#### Goal of the exercise:
The whole listing needs retyping exactly; keep the pictures out of it.

^^^^^^^^

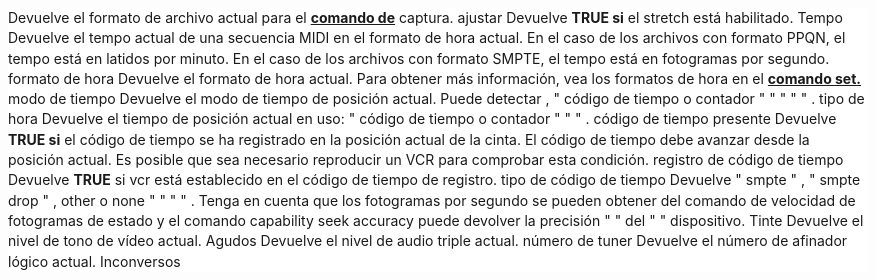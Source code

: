 <td>Devuelve el formato de archivo actual para el <a href="capture.md"><strong>comando de</strong></a> captura.</td>
</tr>
<tr class="even">
<td>ajustar</td>
<td>Devuelve <strong>TRUE si</strong> el stretch está habilitado.</td>
</tr>
<tr class="odd">
<td>Tempo</td>
<td>Devuelve el tempo actual de una secuencia MIDI en el formato de hora actual. En el caso de los archivos con formato PPQN, el tempo está en latidos por minuto. En el caso de los archivos con formato SMPTE, el tempo está en fotogramas por segundo.</td>
</tr>
<tr class="even">
<td>formato de hora</td>
<td>Devuelve el formato de hora actual. Para obtener más información, vea los formatos de hora en el <a href="set.md"><strong>comando set.</strong></a></td>
</tr>
<tr class="odd">
<td>modo de tiempo</td>
<td>Devuelve el modo de tiempo de posición actual. Puede detectar , &quot; código de tiempo o contador &quot; &quot; &quot; &quot; &quot; .</td>
</tr>
<tr class="even">
<td>tipo de hora</td>
<td>Devuelve el tiempo de posición actual en uso: &quot; código de tiempo o contador &quot; &quot; &quot; .</td>
</tr>
<tr class="odd">
<td>código de tiempo presente</td>
<td>Devuelve <strong>TRUE si</strong> el código de tiempo se ha registrado en la posición actual de la cinta. El código de tiempo debe avanzar desde la posición actual. Es posible que sea necesario reproducir un VCR para comprobar esta condición.</td>
</tr>
<tr class="even">
<td>registro de código de tiempo</td>
<td>Devuelve <strong>TRUE</strong> si vcr está establecido en el código de tiempo de registro.</td>
</tr>
<tr class="odd">
<td>tipo de código de tiempo</td>
<td>Devuelve &quot; smpte &quot; , &quot; smpte drop &quot; , other o none &quot; &quot; &quot; &quot; . Tenga en cuenta que los fotogramas por segundo se pueden obtener del comando de velocidad de fotogramas de estado y el comando capability seek accuracy puede devolver la precisión &quot; &quot; del <a href="capability.md"><strong></strong></a> &quot; &quot; dispositivo.</td>
</tr>
<tr class="even">
<td>Tinte</td>
<td>Devuelve el nivel de tono de vídeo actual.</td>
</tr>
<tr class="odd">
<td>Agudos</td>
<td>Devuelve el nivel de audio triple actual.</td>
</tr>
<tr class="even">
<td>número de tuner</td>
<td>Devuelve el número de afinador lógico actual.</td>
</tr>
<tr class="odd">
<td>Inconversos</td>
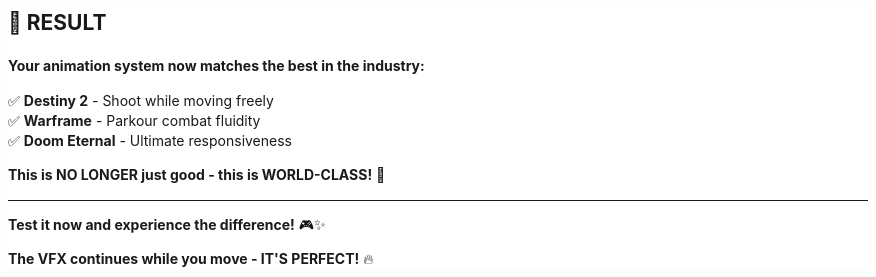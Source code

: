 
## 🎉 RESULT

**Your animation system now matches the best in the industry:**

✅ **Destiny 2** - Shoot while moving freely  
✅ **Warframe** - Parkour combat fluidity  
✅ **Doom Eternal** - Ultimate responsiveness  

**This is NO LONGER just good - this is WORLD-CLASS!** 🚀

---

**Test it now and experience the difference!** 🎮✨

**The VFX continues while you move - IT'S PERFECT!** 🔥
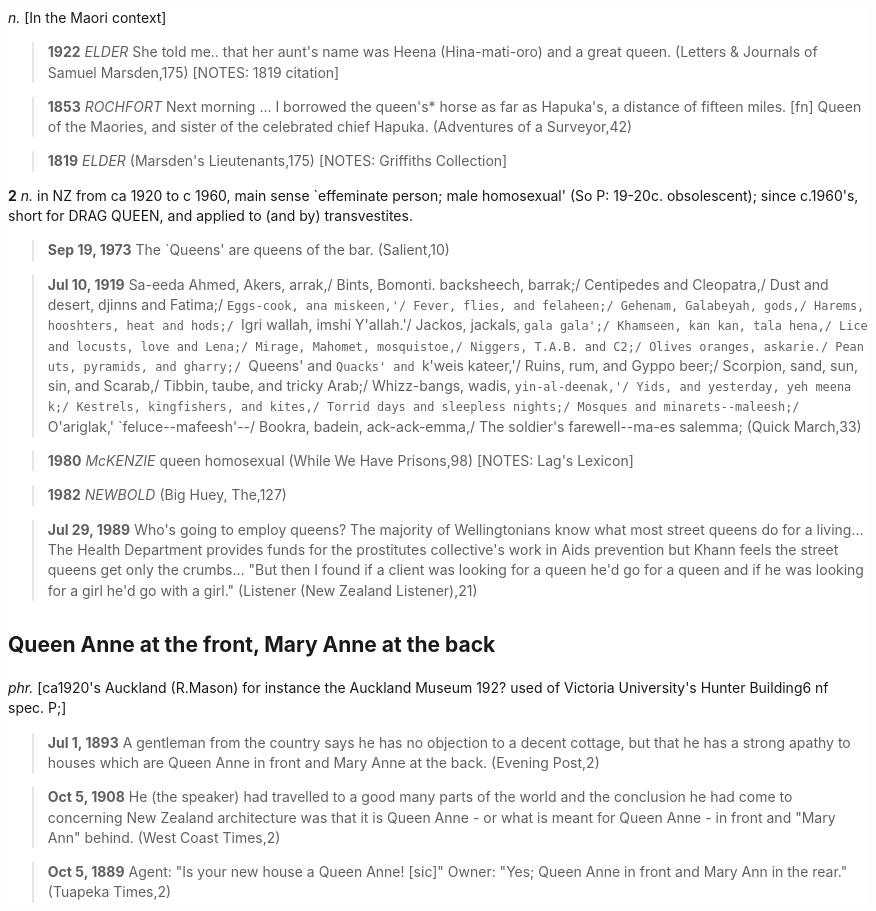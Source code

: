  <i>n.</i> [In the Maori context]

>  <b>1922</b> <i>ELDER</i> She told me.. that her aunt's name was Heena (Hina-mati-oro) and a great queen. (Letters & Journals of Samuel Marsden,175) [NOTES: 1819 citation]

>  <b>1853</b> <i>ROCHFORT</i> Next morning ... I borrowed the queen's* horse as far as Hapuka's, a distance of fifteen miles. [fn] Queen of the Maories, and sister of the celebrated chief Hapuka. (Adventures of a Surveyor,42)

>  <b>1819</b> <i>ELDER</i> (Marsden's Lieutenants,175) [NOTES: Griffiths Collection]



 
<b>2</b> <i>n.</i> in NZ from ca 1920 to c 1960, main sense `effeminate person; male homosexual' (So P: 19-20c. obsolescent); since c.1960's, short for DRAG QUEEN, and applied to (and by) transvestites.

>  <b>Sep 19, 1973</b> The `Queens' are queens of the bar. (Salient,10)

>  <b>Jul 10, 1919</b> Sa-eeda Ahmed, Akers, arrak,/ Bints, Bomonti. backsheech, barrak;/ Centipedes and Cleopatra,/ Dust and desert, djinns and Fatima;/ `Eggs-cook, ana miskeen,'/ Fever, flies, and felaheen;/ Gehenam, Galabeyah, gods,/ Harems, hooshters, heat and hods;/ `Igri wallah, imshi Y'allah.'/ Jackos, jackals, `gala gala';/ Khamseen, kan kan, tala hena,/ Lice and locusts, love and Lena;/ Mirage, Mahomet, mosquistoe,/ Niggers, T.A.B. and C2;/ Olives oranges, askarie./ Peanuts, pyramids, and gharry;/ `Queens' and `Quacks' and `k'weis kateer,'/ Ruins, rum, and Gyppo beer;/ Scorpion, sand, sun, sin, and Scarab,/ Tibbin, taube, and tricky Arab;/ Whizz-bangs, wadis, `yin-al-deenak,'/ Yids, and yesterday, yeh meenak;/ Kestrels, kingfishers, and kites,/ Torrid days and sleepless nights;/ Mosques and minarets--maleesh;/ `O'ariglak,' `feluce--mafeesh'--/ Bookra, badein, ack-ack-emma,/ The soldier's farewell--ma-es salemma; (Quick March,33)

>  <b>1980</b> <i>McKENZIE</i> queen homosexual (While We Have Prisons,98) [NOTES: Lag's Lexicon]

>  <b>1982</b> <i>NEWBOLD</i> (Big Huey, The,127)

>  <b>Jul 29, 1989</b> Who's going to employ queens? The majority of Wellingtonians know what most street queens do for a living... The Health Department provides funds for the prostitutes collective's work in Aids prevention but Khann feels the street queens get only the crumbs... "But then I found if a client was looking for a queen he'd go for a queen and if he was looking for a girl he'd go with a girl." (Listener (New Zealand Listener),21)



## Queen Anne at the front, Mary Anne at the back
 
 <i>phr.</i> [ca1920's Auckland (R.Mason) for instance the Auckland Museum 192? used of Victoria University's Hunter Building6 nf spec. P;]

>  <b>Jul 1, 1893</b> A gentleman from the country says he has no objection to a decent cottage, but that he has a strong apathy to houses which are Queen Anne in front and Mary Anne at the back. (Evening Post,2)

>  <b>Oct 5, 1908</b> He (the speaker) had travelled to a good many parts of the world and the conclusion he had come to concerning New Zealand architecture was that it is Queen Anne - or what is meant for Queen Anne - in front and "Mary Ann" behind. (West Coast Times,2)

>  <b>Oct 5, 1889</b> Agent: "Is your new house a Queen Anne! [sic]" Owner: "Yes; Queen Anne in front and Mary Ann in the rear." (Tuapeka Times,2)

^^^^^^^^

#### Result below:
Source code

: <td>Devuelve el formato de archivo actual para el <a href="capture.md"><strong>comando de</strong></a> captura.</td>
</tr>
<tr class="even">
<td>ajustar</td>
<td>Devuelve <strong>TRUE si</strong> el stretch está habilitado.</td>
</tr>
<tr class="odd">
<td>Tempo</td>
<td>Devuelve el tempo actual de una secuencia MIDI en el formato de hora actual. En el caso de los archivos con formato PPQN, el tempo está en latidos por minuto. En el caso de los archivos con formato SMPTE, el tempo está en fotogramas por segundo.</td>
</tr>
<tr class="even">
<td>formato de hora</td>
<td>Devuelve el formato de hora actual. Para obtener más información, vea los formatos de hora en el <a href="set.md"><strong>comando set.</strong></a></td>
</tr>
<tr class="odd">
<td>modo de tiempo</td>
<td>Devuelve el modo de tiempo de posición actual. Puede detectar , &quot; código de tiempo o contador &quot; &quot; &quot; &quot; &quot; .</td>
</tr>
<tr class="even">
<td>tipo de hora</td>
<td>Devuelve el tiempo de posición actual en uso: &quot; código de tiempo o contador &quot; &quot; &quot; .</td>
</tr>
<tr class="odd">
<td>código de tiempo presente</td>
<td>Devuelve <strong>TRUE si</strong> el código de tiempo se ha registrado en la posición actual de la cinta. El código de tiempo debe avanzar desde la posición actual. Es posible que sea necesario reproducir un VCR para comprobar esta condición.</td>
</tr>
<tr class="even">
<td>registro de código de tiempo</td>
<td>Devuelve <strong>TRUE</strong> si vcr está establecido en el código de tiempo de registro.</td>
</tr>
<tr class="odd">
<td>tipo de código de tiempo</td>
<td>Devuelve &quot; smpte &quot; , &quot; smpte drop &quot; , other o none &quot; &quot; &quot; &quot; . Tenga en cuenta que los fotogramas por segundo se pueden obtener del comando de velocidad de fotogramas de estado y el comando capability seek accuracy puede devolver la precisión &quot; &quot; del <a href="capability.md"><strong></strong></a> &quot; &quot; dispositivo.</td>
</tr>
<tr class="even">
<td>Tinte</td>
<td>Devuelve el nivel de tono de vídeo actual.</td>
</tr>
<tr class="odd">
<td>Agudos</td>
<td>Devuelve el nivel de audio triple actual.</td>
</tr>
<tr class="even">
<td>número de tuner</td>
<td>Devuelve el número de afinador lógico actual.</td>
</tr>
<tr class="odd">
<td>Inconversos</td>
Source code

: 
## 🎉 RESULT

**Your animation system now matches the best in the industry:**

✅ **Destiny 2** - Shoot while moving freely  
✅ **Warframe** - Parkour combat fluidity  
✅ **Doom Eternal** - Ultimate responsiveness  

**This is NO LONGER just good - this is WORLD-CLASS!** 🚀

---

**Test it now and experience the difference!** 🎮✨

**The VFX continues while you move - IT'S PERFECT!** 🔥
Source code

:  <i>n.</i> [In the Maori context]

>  <b>1922</b> <i>ELDER</i> She told me.. that her aunt's name was Heena (Hina-mati-oro) and a great queen. (Letters & Journals of Samuel Marsden,175) [NOTES: 1819 citation]

>  <b>1853</b> <i>ROCHFORT</i> Next morning ... I borrowed the queen's* horse as far as Hapuka's, a distance of fifteen miles. [fn] Queen of the Maories, and sister of the celebrated chief Hapuka. (Adventures of a Surveyor,42)

>  <b>1819</b> <i>ELDER</i> (Marsden's Lieutenants,175) [NOTES: Griffiths Collection]



 
<b>2</b> <i>n.</i> in NZ from ca 1920 to c 1960, main sense `effeminate person; male homosexual' (So P: 19-20c. obsolescent); since c.1960's, short for DRAG QUEEN, and applied to (and by) transvestites.

>  <b>Sep 19, 1973</b> The `Queens' are queens of the bar. (Salient,10)

>  <b>Jul 10, 1919</b> Sa-eeda Ahmed, Akers, arrak,/ Bints, Bomonti. backsheech, barrak;/ Centipedes and Cleopatra,/ Dust and desert, djinns and Fatima;/ `Eggs-cook, ana miskeen,'/ Fever, flies, and felaheen;/ Gehenam, Galabeyah, gods,/ Harems, hooshters, heat and hods;/ `Igri wallah, imshi Y'allah.'/ Jackos, jackals, `gala gala';/ Khamseen, kan kan, tala hena,/ Lice and locusts, love and Lena;/ Mirage, Mahomet, mosquistoe,/ Niggers, T.A.B. and C2;/ Olives oranges, askarie./ Peanuts, pyramids, and gharry;/ `Queens' and `Quacks' and `k'weis kateer,'/ Ruins, rum, and Gyppo beer;/ Scorpion, sand, sun, sin, and Scarab,/ Tibbin, taube, and tricky Arab;/ Whizz-bangs, wadis, `yin-al-deenak,'/ Yids, and yesterday, yeh meenak;/ Kestrels, kingfishers, and kites,/ Torrid days and sleepless nights;/ Mosques and minarets--maleesh;/ `O'ariglak,' `feluce--mafeesh'--/ Bookra, badein, ack-ack-emma,/ The soldier's farewell--ma-es salemma; (Quick March,33)

>  <b>1980</b> <i>McKENZIE</i> queen homosexual (While We Have Prisons,98) [NOTES: Lag's Lexicon]

>  <b>1982</b> <i>NEWBOLD</i> (Big Huey, The,127)

>  <b>Jul 29, 1989</b> Who's going to employ queens? The majority of Wellingtonians know what most street queens do for a living... The Health Department provides funds for the prostitutes collective's work in Aids prevention but Khann feels the street queens get only the crumbs... "But then I found if a client was looking for a queen he'd go for a queen and if he was looking for a girl he'd go with a girl." (Listener (New Zealand Listener),21)



## Queen Anne at the front, Mary Anne at the back
 
 <i>phr.</i> [ca1920's Auckland (R.Mason) for instance the Auckland Museum 192? used of Victoria University's Hunter Building6 nf spec. P;]

>  <b>Jul 1, 1893</b> A gentleman from the country says he has no objection to a decent cottage, but that he has a strong apathy to houses which are Queen Anne in front and Mary Anne at the back. (Evening Post,2)

>  <b>Oct 5, 1908</b> He (the speaker) had travelled to a good many parts of the world and the conclusion he had come to concerning New Zealand architecture was that it is Queen Anne - or what is meant for Queen Anne - in front and "Mary Ann" behind. (West Coast Times,2)

>  <b>Oct 5, 1889</b> Agent: "Is your new house a Queen Anne! [sic]" Owner: "Yes; Queen Anne in front and Mary Ann in the rear." (Tuapeka Times,2)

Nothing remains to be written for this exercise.